Introduction: In this article – part of an ongoing “Introduction to Genealogy” series – Gena Philibert-Ortega celebrates Labor Day by explaining where you can find information about your ancestor’s occupation. Gena is a genealogist and author of the book “From the Family Kitchen.”
Where did your grandfather work? What was the occupation of your 3rd great-grandfather on your maternal line? Did your great-grandmother work during the War?
As family historians we concentrate on the dates and places that spanned our ancestors’ lives, but it’s the details of their everyday lives that can provide us with a better understanding of our ancestral families and enable us to tell their stories. Learning more about your ancestor’s occupation is part of that story.
How do you discover an ancestor’s occupation? For this article, let’s concentrate on a few records that either mention an ancestor’s occupation or provide valuable clues.
The U.S. Census
If you are researching an ancestor who is found in the U.S. Federal Census between the years 1840-1940, you can find valuable clues to family occupations. For example, the 1840 U.S. Federal Census provides a clue to the occupation of the family being enumerated. It asks “Number of persons in each family employed in: Mining; Agriculture; Commerce; Manufacture and Trade; Navigation of the Ocean; Navigation of Canals, Lakes, Rivers; Learned Professional Engineers.” While this doesn’t specify who in the family is employed in these occupations (remember, this census names the head of household), it’s a valuable clue. This census enumeration also asks for the name of military pensioners, which would alert you to military service and should be followed up by searching for military records.
In 1850, the census asks for the “profession, occupation, or trade of each person over the age of 15 years.” These census clues are valuable but they must be followed up on; not everything in the census is completely correct. In the case of a female ancestor, she may be listed as a “housewife” regardless if she worked outside of the home.
Vital records can provide occupational information.

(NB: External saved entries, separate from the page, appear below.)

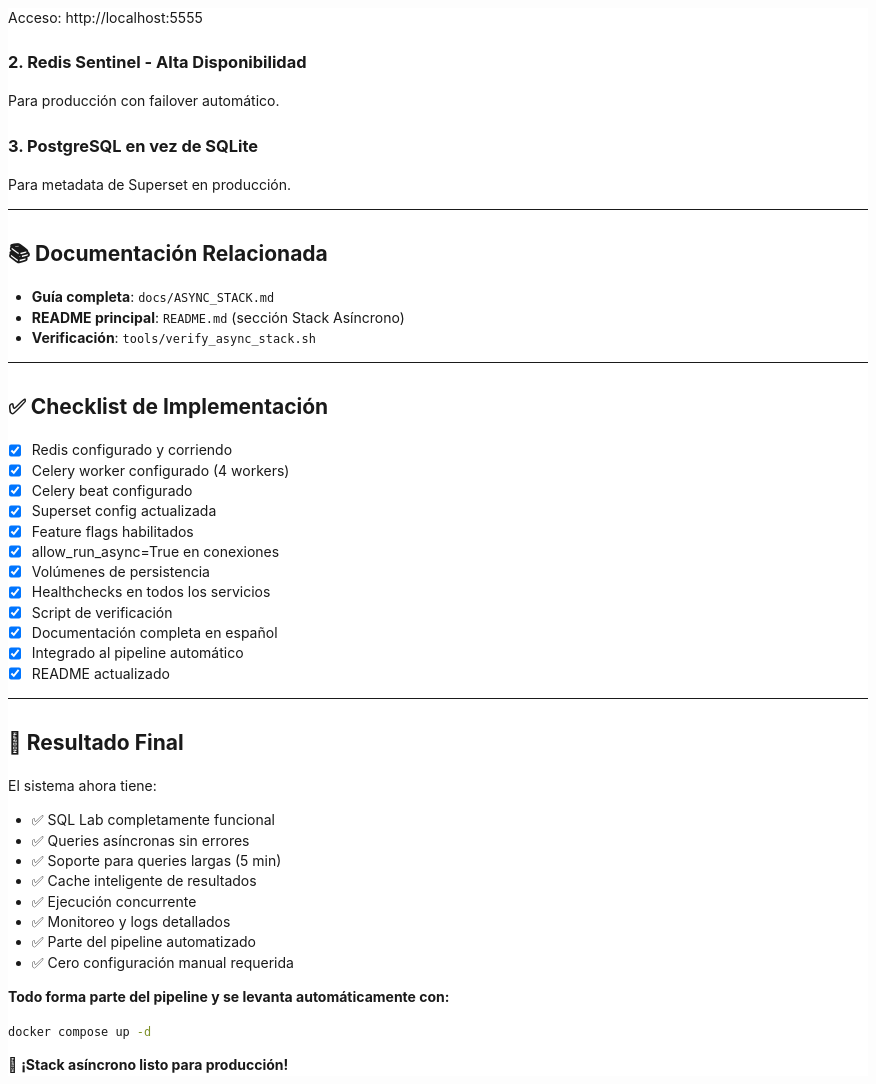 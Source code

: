 Acceso: http://localhost:5555

### 2. Redis Sentinel - Alta Disponibilidad
Para producción con failover automático.

### 3. PostgreSQL en vez de SQLite
Para metadata de Superset en producción.

---

## 📚 Documentación Relacionada

- **Guía completa**: `docs/ASYNC_STACK.md`
- **README principal**: `README.md` (sección Stack Asíncrono)
- **Verificación**: `tools/verify_async_stack.sh`

---

## ✅ Checklist de Implementación

- [x] Redis configurado y corriendo
- [x] Celery worker configurado (4 workers)
- [x] Celery beat configurado
- [x] Superset config actualizada
- [x] Feature flags habilitados
- [x] allow_run_async=True en conexiones
- [x] Volúmenes de persistencia
- [x] Healthchecks en todos los servicios
- [x] Script de verificación
- [x] Documentación completa en español
- [x] Integrado al pipeline automático
- [x] README actualizado

---

## 🎉 Resultado Final

El sistema ahora tiene:
- ✅ SQL Lab completamente funcional
- ✅ Queries asíncronas sin errores
- ✅ Soporte para queries largas (5 min)
- ✅ Cache inteligente de resultados
- ✅ Ejecución concurrente
- ✅ Monitoreo y logs detallados
- ✅ Parte del pipeline automatizado
- ✅ Cero configuración manual requerida

**Todo forma parte del pipeline y se levanta automáticamente con:**
```bash
docker compose up -d
```

🚀 **¡Stack asíncrono listo para producción!**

Children’s birth certificates ask for parents’ occupations, and marriage certificates ask for the occupations of the bride and groom. Death certificates ask for the occupation of the deceased – but be careful. Depending on who the informant is, they may not be sure of the information they are providing and unknowingly provide incorrect information. Also, the occupation listed may be so general that it provides little to no new information. Remember that vital records have not always been kept uniformly throughout the United States, so checking these records may only be useful when researching 20th century ancestors (depending on location).
City directories not only situate an ancestor in a specific time and place, they can also provide an occupation and an employer. For female ancestors, those not listed with a husband due to being single or a widow, occupational information found in a city directory can be one of the only places you might find work information.
My paternal great-grandmother is always listed as a housewife in the U.S. census even though she worked her entire life as a cook (or that’s what we thought). One year she was listed in a city directory while her husband was away with the Navy. It revealed an occupation that the family didn’t know she had: as a young woman she worked in a laundry.
City directories can also provide you with possible employers in the city your ancestor lived in.
An article mentioning your ancestor for whatever reason could provide their occupation. A good start to finding an occupation is with an obituary. Aside from the possibility of the deceased’s occupation being listed, you may find a mention of a father’s occupation – or in the case of a wife, her husband’s occupation.
Obituaries may be the most obvious type of newspaper article to find your ancestor’s occupation, but really you can run across information about your ancestors almost anywhere in the paper. For example, look at these two short notices published in a 1900 Nevada newspaper. If Andrew Roberts was your ancestor, now you know he owned a saloon; we also learn that Will Muller worked in a box factory.
It’s easy to extract only the dates and places that pertain to birth, marriage, and death in genealogically relevant records – but there is so much more to our ancestors’ lives. Take a closer look at the records you’ve already found and see what they can tell you about your ancestor’s work life.